TASK PROMPT | Restate the data below word for word. Leave the images out.
/---
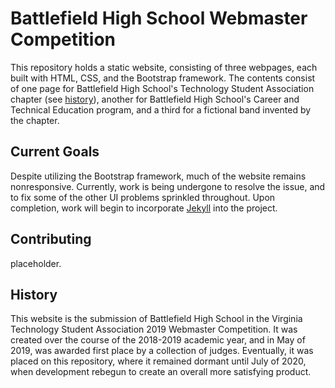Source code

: # Battlefield High School Webmaster Competition

This repository holds a static website, consisting of three webpages, each built with HTML, CSS, and the Bootstrap framework. The contents consist of one page for Battlefield High School's Technology Student Association chapter (see [history](#history)), another for Battlefield High School's Career and Technical Education program, and a third for a fictional band invented by the chapter.

## Current Goals

Despite utilizing the Bootstrap framework, much of the website remains nonresponsive. Currently, work is being undergone to resolve the issue, and to fix some of the other UI problems sprinkled throughout. Upon completion, work will begin to incorporate [Jekyll](https://jekyllrb.com/) into the project. 

## Contributing

placeholder.

## History

This website is the submission of Battlefield High School in the Virginia Technology Student Association 2019 Webmaster Competition. It was created over the course of the 2018-2019 academic year, and in May of 2019, was awarded first place by a collection of judges. Eventually, it was placed on this repository, where it remained dormant until July of 2020, when development rebegun to create an overall more satisfying product.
\---
OUTPUT FOR THIS TASK |
Source code

: # Battlefield High School Webmaster Competition

This repository holds a static website, consisting of three webpages, each built with HTML, CSS, and the Bootstrap framework. The contents consist of one page for Battlefield High School's Technology Student Association chapter (see [history](#history)), another for Battlefield High School's Career and Technical Education program, and a third for a fictional band invented by the chapter.

## Current Goals

Despite utilizing the Bootstrap framework, much of the website remains nonresponsive. Currently, work is being undergone to resolve the issue, and to fix some of the other UI problems sprinkled throughout. Upon completion, work will begin to incorporate [Jekyll](https://jekyllrb.com/) into the project. 

## Contributing

placeholder.

## History

This website is the submission of Battlefield High School in the Virginia Technology Student Association 2019 Webmaster Competition. It was created over the course of the 2018-2019 academic year, and in May of 2019, was awarded first place by a collection of judges. Eventually, it was placed on this repository, where it remained dormant until July of 2020, when development rebegun to create an overall more satisfying product.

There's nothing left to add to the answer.